日本とサウジアラビア両政府が、電気自動車(EV)や蓄電池など脱炭素製品の製造に不可欠な重要鉱物のサプライチェーン(供給網)強化に向け、協力覚書を交わす方向で調整していることが15日、分かった。日本は豊富な投資力を持つサウジと連携してアフリカなどでの鉱山開発を加速し、脱炭素化と経済安全保障の強化を目指す。
 経済産業省とサウジの産業鉱物資源省が、今月下旬にも覚書に署名する見通し。政府が出資するエネルギー・金属鉱物資源機構(JOGMEC)も、世界中の鉱山への投資を目指して設立されたサウジの「マナラ・ミネラルズ・インベストメント・カンパニー」との覚書を交わす。政府による支援を背景に民間の資金を呼び込む狙い。

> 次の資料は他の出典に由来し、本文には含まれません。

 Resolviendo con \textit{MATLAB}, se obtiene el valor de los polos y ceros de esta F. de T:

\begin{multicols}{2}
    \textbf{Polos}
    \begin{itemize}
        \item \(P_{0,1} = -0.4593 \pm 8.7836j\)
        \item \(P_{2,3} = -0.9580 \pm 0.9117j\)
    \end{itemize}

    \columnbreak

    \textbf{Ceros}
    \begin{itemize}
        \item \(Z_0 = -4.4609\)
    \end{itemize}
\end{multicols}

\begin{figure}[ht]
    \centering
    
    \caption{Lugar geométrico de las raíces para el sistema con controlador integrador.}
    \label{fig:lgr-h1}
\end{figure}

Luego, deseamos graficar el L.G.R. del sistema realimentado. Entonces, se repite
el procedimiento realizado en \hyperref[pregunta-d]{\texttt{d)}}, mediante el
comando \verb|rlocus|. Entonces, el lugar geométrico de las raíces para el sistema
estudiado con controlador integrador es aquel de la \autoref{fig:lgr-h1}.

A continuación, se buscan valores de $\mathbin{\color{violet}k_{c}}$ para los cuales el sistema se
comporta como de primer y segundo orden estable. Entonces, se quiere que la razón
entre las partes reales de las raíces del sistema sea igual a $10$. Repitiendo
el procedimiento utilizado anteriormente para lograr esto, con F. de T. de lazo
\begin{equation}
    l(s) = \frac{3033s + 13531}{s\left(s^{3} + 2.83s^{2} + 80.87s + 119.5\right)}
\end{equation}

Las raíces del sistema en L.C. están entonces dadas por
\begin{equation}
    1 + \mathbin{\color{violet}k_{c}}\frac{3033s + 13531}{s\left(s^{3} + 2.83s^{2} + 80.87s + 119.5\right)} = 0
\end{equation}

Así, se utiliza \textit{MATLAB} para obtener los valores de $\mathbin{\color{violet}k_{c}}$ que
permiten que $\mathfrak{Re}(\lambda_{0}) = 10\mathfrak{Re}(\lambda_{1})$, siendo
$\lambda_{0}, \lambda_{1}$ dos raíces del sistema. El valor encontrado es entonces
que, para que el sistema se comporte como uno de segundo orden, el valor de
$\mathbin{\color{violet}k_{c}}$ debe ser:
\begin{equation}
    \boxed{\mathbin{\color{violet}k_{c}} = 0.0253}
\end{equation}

 岸田文雄首相は7月、サウジを含む中東諸国を歴訪し、中東地域を重要鉱物や水素・アンモニアなど新エネルギーの供給拠点とする「グローバル・グリーン・エネルギー・ハブ構想」を提唱した。構想は、石油に依存した経済構造の転換を目指す中東地域と、エネルギーの安定供給の確保や脱炭素技術の提供による経済成長を狙う日本の、双方のニーズを一致させたもので、今回の連携は構想具体化の第一歩となる。

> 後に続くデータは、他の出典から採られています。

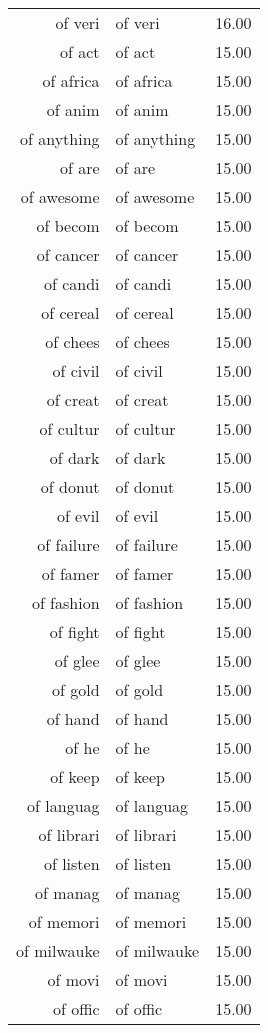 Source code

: \begin{table}[ht]
\begin{tabular}{rlr}
  of veri & of veri & 16.00 \\ 
  of act & of act & 15.00 \\ 
  of africa & of africa & 15.00 \\ 
  of anim & of anim & 15.00 \\ 
  of anything & of anything & 15.00 \\ 
  of are & of are & 15.00 \\ 
  of awesome & of awesome & 15.00 \\ 
  of becom & of becom & 15.00 \\ 
  of cancer & of cancer & 15.00 \\ 
  of candi & of candi & 15.00 \\ 
  of cereal & of cereal & 15.00 \\ 
  of chees & of chees & 15.00 \\ 
  of civil & of civil & 15.00 \\ 
  of creat & of creat & 15.00 \\ 
  of cultur & of cultur & 15.00 \\ 
  of dark & of dark & 15.00 \\ 
  of donut & of donut & 15.00 \\ 
  of evil & of evil & 15.00 \\ 
  of failure & of failure & 15.00 \\ 
  of famer & of famer & 15.00 \\ 
  of fashion & of fashion & 15.00 \\ 
  of fight & of fight & 15.00 \\ 
  of glee & of glee & 15.00 \\ 
  of gold & of gold & 15.00 \\ 
  of hand & of hand & 15.00 \\ 
  of he & of he & 15.00 \\ 
  of keep & of keep & 15.00 \\ 
  of languag & of languag & 15.00 \\ 
  of librari & of librari & 15.00 \\ 
  of listen & of listen & 15.00 \\ 
  of manag & of manag & 15.00 \\ 
  of memori & of memori & 15.00 \\ 
  of milwauke & of milwauke & 15.00 \\ 
  of movi & of movi & 15.00 \\ 
  of offic & of offic & 15.00 \\ 

\end{tabular}
\end{table}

 日本は、重要鉱物のほぼ全量を輸入に頼る。重要鉱物は限られた地域に偏在するほか、製錬などの中間工程では中国が圧倒的な世界シェアを握る。サウジのほか、鉱物資源が豊富なアフリカや中南米などへの投資を加速させることで供給網を再構築し、経済安全保障の確保を図る。